Updating the History Plan presented a challenge.  The original History Plan treated California’s history as a sequence of dates and events.  People and places, however, do not follow a straight time-line.  Events and actions happen simultaneously, cultures evolve and merge and sometimes fade, and all are woven into a broad tapestry.  In order to evaluate California’s preserved cultural heritage and assess which elements are missing, a different approach was required.

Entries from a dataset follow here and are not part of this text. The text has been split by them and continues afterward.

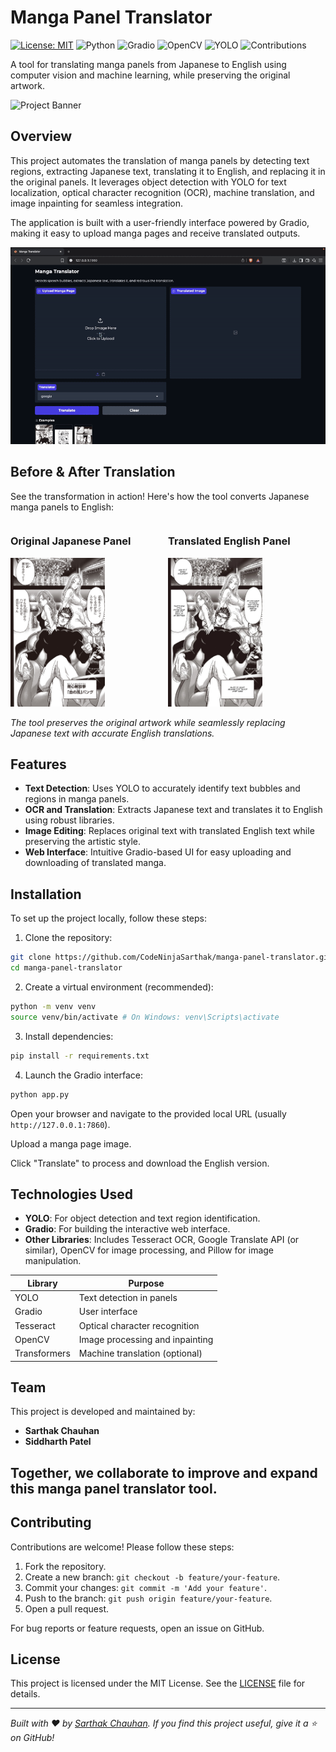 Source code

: # Manga Panel Translator

[![License: MIT](https://img.shields.io/badge/License-MIT-blue.svg)](LICENSE)
![Python](https://img.shields.io/badge/Python-3.9%2B-3776AB.svg)
![Gradio](https://img.shields.io/badge/Gradio-UI-green.svg)
![OpenCV](https://img.shields.io/badge/OpenCV-Inpainting-orange.svg)
![YOLO](https://img.shields.io/badge/YOLO-Text%20Detection-yellow.svg)
![Contributions](https://img.shields.io/badge/Contributions-welcome-brightgreen.svg)

A tool for translating manga panels from Japanese to English using computer vision and machine learning, while preserving the original artwork.

![Project Banner](demo/banner-image.png)

## Overview

This project automates the translation of manga panels by detecting text regions, extracting Japanese text, translating it to English, and replacing it in the original panels. It leverages object detection with YOLO for text localization, optical character recognition (OCR), machine translation, and image inpainting for seamless integration.

The application is built with a user-friendly interface powered by Gradio, making it easy to upload manga pages and receive translated outputs.

![Demo Screenshot](demo/Demo-video.gif) <!-- Placeholder: Replace with a screenshot of the Gradio interface -->

## Before & After Translation

See the transformation in action! Here's how the tool converts Japanese manga panels to English:

<div style="display: flex; justify-content: space-around; align-items: center;">
  <div>
    <h3>Original Japanese Panel</h3>
    <img src="demo/0.png" alt="Original Japanese Panel" style="width:60%; height:auto;">
  </div>
  <div>
    <h3>Translated English Panel</h3>
    <img src="demo/output.webp" alt="Translated English Panel" style="width:60%; height:auto;">
  </div>
</div>

_The tool preserves the original artwork while seamlessly replacing Japanese text with accurate English translations._

## Features

- **Text Detection**: Uses YOLO to accurately identify text bubbles and regions in manga panels.
- **OCR and Translation**: Extracts Japanese text and translates it to English using robust libraries.
- **Image Editing**: Replaces original text with translated English text while preserving the artistic style.
- **Web Interface**: Intuitive Gradio-based UI for easy uploading and downloading of translated manga.

## Installation

To set up the project locally, follow these steps:

1. Clone the repository:

```bash
git clone https://github.com/CodeNinjaSarthak/manga-panel-translator.git
cd manga-panel-translator
```

2. Create a virtual environment (recommended):

```bash
python -m venv venv
source venv/bin/activate # On Windows: venv\Scripts\activate
```

3. Install dependencies:

```bash
pip install -r requirements.txt
```

4. Launch the Gradio interface:

```bash
python app.py
```

Open your browser and navigate to the provided local URL (usually `http://127.0.0.1:7860`).

Upload a manga page image.

Click "Translate" to process and download the English version.

## Technologies Used

- **YOLO**: For object detection and text region identification.
- **Gradio**: For building the interactive web interface.
- **Other Libraries**: Includes Tesseract OCR, Google Translate API (or similar), OpenCV for image processing, and Pillow for image manipulation.

| Library      | Purpose                         |
| ------------ | ------------------------------- |
| YOLO         | Text detection in panels        |
| Gradio       | User interface                  |
| Tesseract    | Optical character recognition   |
| OpenCV       | Image processing and inpainting |
| Transformers | Machine translation (optional)  |

## Team

This project is developed and maintained by:

- **Sarthak Chauhan**
- **Siddharth Patel**

## Together, we collaborate to improve and expand this manga panel translator tool.

## Contributing

Contributions are welcome! Please follow these steps:

1. Fork the repository.
2. Create a new branch: `git checkout -b feature/your-feature`.
3. Commit your changes: `git commit -m 'Add your feature'`.
4. Push to the branch: `git push origin feature/your-feature`.
5. Open a pull request.

For bug reports or feature requests, open an issue on GitHub.

## License

This project is licensed under the MIT License. See the [LICENSE](LICENSE) file for details.

---

_Built with ❤️ by [Sarthak Chauhan](https://github.com/CodeNinjaSarthak). If you find this project useful, give it a ⭐ on GitHub!_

Through a continuing dialog with cultural heritage experts throughout the state, California State Parks developed a new California History Framework.  Consisting of eight concepts and 37 related categories, the Framework responds to evolving concerns and interests, and reflects current scholarship on California history.  State Parks surveyed cultural heritage experts from many public agencies to identify the categories in the Framework that are underrepresented by publicly-owned heritage properties.  The results of the surveys showed that the concepts of Changing Economies and Understanding Cultural Identity were two of the least well-represented concepts.  The surveys also showed that the history and development of agriculture – one of California’s most dominant industries and a determinant of the state’s culture – is also not well represented.

These “gaps” can be filled if California’s cultural stewards commit to acquiring, preserving, and interpreting cultural properties as their common agenda for the future.  California’s cultural stewards are as diverse as the state itself – they range from government agencies to non-profit organizations; from individuals to prominent institutions.  They include volunteer groups and entrepreneurs, and their funding strategies are equally wide-ranging.  However, California State Parks is the only state agency charged with preserving and protecting the state’s most valued cultural resources as part of its mission.

In this History Plan, California State Parks announces its commitment to carrying out this common agenda by using its resources to acquire and interpret cultural resource properties that will help to fill in the gaps in the History Framework.  State Parks is also committed to improving its stewardship and interpretation of existing cultural resources.